Big Data

Lab3: Relative Frequencies (Order Inversion)

In this lab we continue the Bigram example. So far we have computed the number of times two words co-occur as bigrams in a text. Now we want to extend the MapReduce program to compute relative frequencies instead of absolute counts. The relative frequency of a bigram (wi, wj) relative to its first word wi is the number of occurrences of the pair (wi, wj) related to the number of occurrences of the word wi. For instance, if the word "euro" followed by the word "crisis" occurs 10 times and the word "euro" occurs 20 times in total, we say that the frequency of the pair ("euro","crisis") is 0.5.

Order Inversion Implementation

Your task is to implement relative frequencies using Pairs and Order Inversion. You can reuse some of the code from previous labs.

There is one file for this exercise called OrderInversion.java.

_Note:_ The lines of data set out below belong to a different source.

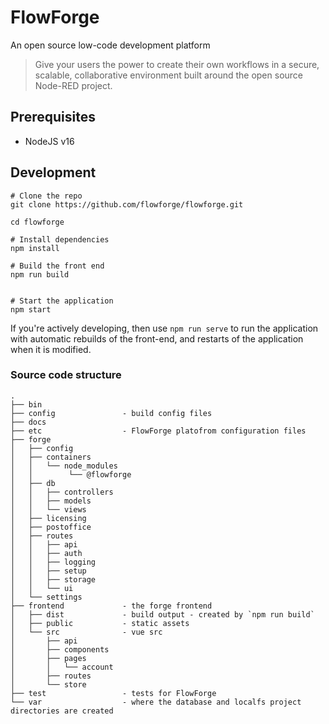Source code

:# FlowForge
An open source low-code development platform

> Give your users the power to create their own workflows in a secure, scalable, collaborative environment built around the open source Node-RED project.

## Prerequisites

 - NodeJS v16

## Development

```
# Clone the repo
git clone https://github.com/flowforge/flowforge.git 

cd flowforge

# Install dependencies
npm install

# Build the front end
npm run build


# Start the application
npm start
```

If you're actively developing, then use `npm run serve` to run the application
with automatic rebuilds of the front-end, and restarts of the application when
it is modified.



### Source code structure

```
.
├── bin
├── config               - build config files
├── docs
├── etc                  - FlowForge platofrom configuration files
├── forge
│   ├── config
│   ├── containers
│   │   └── node_modules
│   │        └── @flowforge
│   ├── db
│   │   ├── controllers
│   │   ├── models
│   │   └── views
│   ├── licensing
│   ├── postoffice
│   ├── routes
│   │   ├── api
│   │   ├── auth
│   │   ├── logging
│   │   ├── setup
│   │   ├── storage
│   │   └── ui
│   └── settings
├── frontend             - the forge frontend
│   ├── dist             - build output - created by `npm run build`
│   ├── public           - static assets
│   └── src              - vue src
│       ├── api
│       ├── components
│       ├── pages
│       │   └── account
│       ├── routes
│       └── store
├── test                 - tests for FlowForge
└── var                  - where the database and localfs project directories are created
```
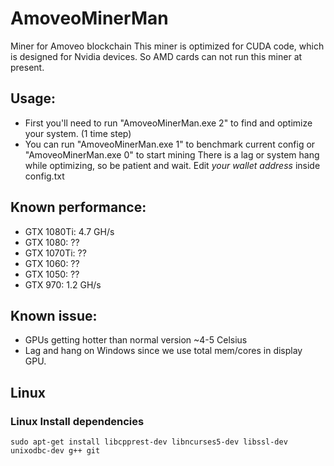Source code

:# AmoveoMinerMan
Miner for Amoveo blockchain
This miner is optimized for CUDA code, which is designed for Nvidia devices. So AMD cards can not run this miner at present.

## Usage:
- First you'll need to run "AmoveoMinerMan.exe 2" to find and optimize your system. (1 time step)
- You can run "AmoveoMinerMan.exe 1" to benchmark current config or "AmoveoMinerMan.exe 0" to start mining
There is a lag or system hang while optimizing, so be patient and wait. Edit *your wallet address* inside config.txt

## Known performance:
- GTX 1080Ti: 4.7 GH/s
- GTX 1080: ??
- GTX 1070Ti: ??
- GTX 1060: ??
- GTX 1050: ??
- GTX 970: 1.2 GH/s
## Known issue:
- GPUs getting hotter than normal version ~4-5 Celsius
- Lag and hang on Windows since we use total mem/cores in display GPU.

## Linux

### Linux Install dependencies

```
sudo apt-get install libcpprest-dev libncurses5-dev libssl-dev unixodbc-dev g++ git
```
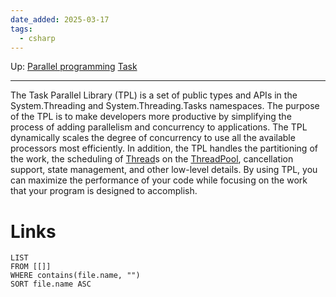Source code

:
 ```yaml
---
date_added: 2025-03-17
tags:
  - csharp
---
```

Up: [Parallel programming](Parallel%20programming.md) [Task](Processes/Task.md)
___
 The Task Parallel Library (TPL) is a set of public types and APIs in the System.Threading and System.Threading.Tasks namespaces. The purpose of the TPL is to make developers more productive by simplifying the process of adding parallelism and concurrency to applications. The TPL dynamically scales the degree of concurrency to use all the available processors most efficiently. In addition, the TPL handles the partitioning of the work, the scheduling of [Thread](Thread.md)s on the [ThreadPool](ThreadPool.md), cancellation support, state management, and other low-level details. By using TPL, you can maximize the performance of your code while focusing on the work that your program is designed to accomplish.
# Links
```dataview
LIST
FROM [[]]
WHERE contains(file.name, "")
SORT file.name ASC
```
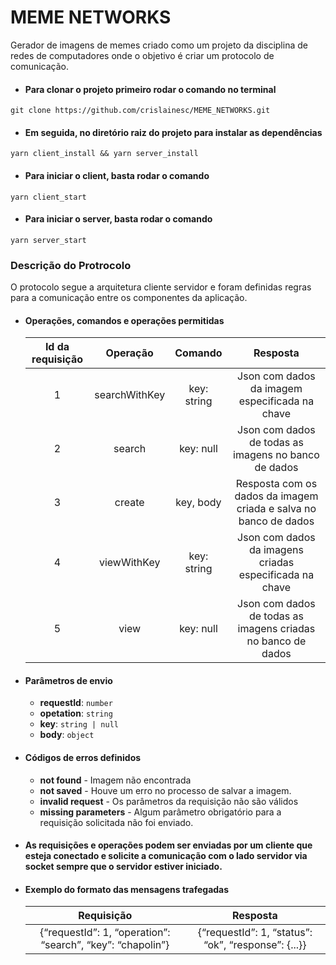 # MEME NETWORKS

Gerador de imagens de memes criado como um projeto da disciplina de redes de computadores onde o objetivo é criar um protocolo de comunicação.

* #### Para clonar o projeto primeiro rodar o comando no terminal
```
git clone https://github.com/crislainesc/MEME_NETWORKS.git
```

* #### Em seguida, no diretório raiz do projeto para instalar as dependências
```
yarn client_install && yarn server_install
```

* #### Para iniciar o client, basta rodar o comando
```
yarn client_start
```

* #### Para iniciar o server, basta rodar o comando
```
yarn server_start
```

### Descrição do Protrocolo

O protocolo segue a arquitetura cliente servidor e foram definidas regras para a comunicação entre os componentes da aplicação. 


* #### Operações, comandos e operações permitidas
  
  |Id da requisição|Operação|Comando|Resposta|
  |:---:|:---:|:---:|:---:|
  |1|searchWithKey|key: string|Json com dados da imagem especificada na chave|
  |2|search|key: null|Json com dados de todas as imagens no banco de dados|
  |3|create|key, body|Resposta com os dados da imagem criada e salva no banco de dados|
  |4|viewWithKey|key: string|Json com dados da imagens criadas especificada na chave|
  |5|view|key: null|Json com dados de todas as imagens criadas no banco de dados|
  
* #### Parâmetros de envio
  * **requestId**: `number`
  * **opetation**: `string`
  * **key**: `string | null`
  * **body**: `object`
  
* #### Códigos de erros definidos
   * **not found** - Imagem não encontrada
   * **not saved** - Houve um erro no processo de salvar a imagem.
   * **invalid request** - Os parâmetros da requisição não são válidos
   * **missing parameters** - Algum parâmetro obrigatório para a requisição solicitada não foi enviado.

* #### As requisições e operações podem ser enviadas por um cliente que esteja conectado e solicite a comunicação com o lado servidor via socket sempre que o servidor estiver iniciado.

* #### Exemplo do formato das mensagens trafegadas

  |Requisição|Resposta|
  |:--:|:--:|
  |{“requestId”: 1, “operation”: “search”, “key”: “chapolin”}|{“requestId”: 1, “status”: “ok”, “response”: {...}}|
 
 #
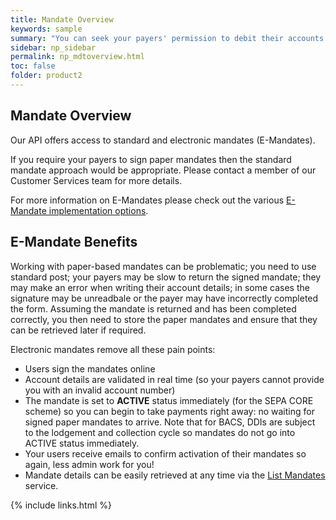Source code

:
 ```yaml
---
title: Mandate Overview
keywords: sample
summary: "You can seek your payers' permission to debit their accounts with a paper mandate or via an e-mandate. Our APIs allow you to work with either approach."
sidebar: np_sidebar
permalink: np_mdtoverview.html
toc: false
folder: product2
---
```



## Mandate Overview

Our API offers access to standard and electronic mandates (E-Mandates).

If you require your payers to sign paper mandates then the standard mandate approach would be appropriate. Please contact a member of our Customer Services team for more details.

For more information on E-Mandates please check out the various <a href="em_overview.html">E-Mandate implementation options</a>.


## E-Mandate Benefits

Working with paper-based mandates can be problematic; you need to use standard post; your payers may be slow to return the signed mandate; they may make an error when writing their account details; in some cases the signature may be unreadbale or the payer may have incorrectly completed the form. Assuming the mandate is returned and has been completed correctly, you then need to store the paper mandates and ensure that they can be retrieved later if required.

Electronic mandates remove all these pain points:

* Users sign the mandates online
* Account details are validated in real time (so your payers cannot provide you with an invalid account number)
* The mandate is set to <b>ACTIVE</b> status immediately (for the SEPA CORE scheme) so you can begin to take payments right away: no waiting for signed paper mandates to arrive. Note that for BACS, DDIs are subject to the lodgement and collection cycle so mandates do not go into ACTIVE status immediately.
* Your users receive emails to confirm activation of their mandates so again, less admin work for you!
* Mandate details can be easily retrieved at any time via the <a href = "np_listmandates.html">List Mandates</a> service.

{% include links.html %}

The run method of the job is already implemented, your task is to implement the mapper, the reducer and the partitioner. Note that inside the OrderInversion class there is a field called ASTERISK which can be used to output the total number of occurrences of a word.

  1. Download the source code. The zip file contains the source code, a readme file and a pom.xml file.

  2. Complete the code by adding the mapper, the reducer and the partitioner (see TODO).

  3. Compile the code using mvn compile.

  4. Create a jar file using mvn package.

  5. Test the code on the file quote.

  6. Run the completed MapReduce program on Hadoop (in standalone/pseudo-distributed mode) using a single reducer:

    $ ${HADOOP_HOME}/bin/hadoop jar target/relfreq-1.0-SNAPSHOT.jar \
      heigvd.bda.labs.relfreq.OrderInversion \
      NUM_REDUCERS INPUT_PATH OUTPUT_PATH
    
    • The INPUT_PATH refers to a folder on the local/distributed file system that contains the downloaded file.

    • The OUTPUT_PATH should not exist on the local/distributed file system.

The output (part-r-00000) should look like:

albert  einstein    1.0
and not 1.0
be  counted 1.0
can be  1.0
counted counts  1.0
counts  and 0.5
counts  can 0.5
everything  that    1.0
not everything  1.0
that    can 0.5
that    counts  0.5

Questions

Test your code on the file bible_shakes.nopunc.gz and answer the following questions (by considering the role of the combiner).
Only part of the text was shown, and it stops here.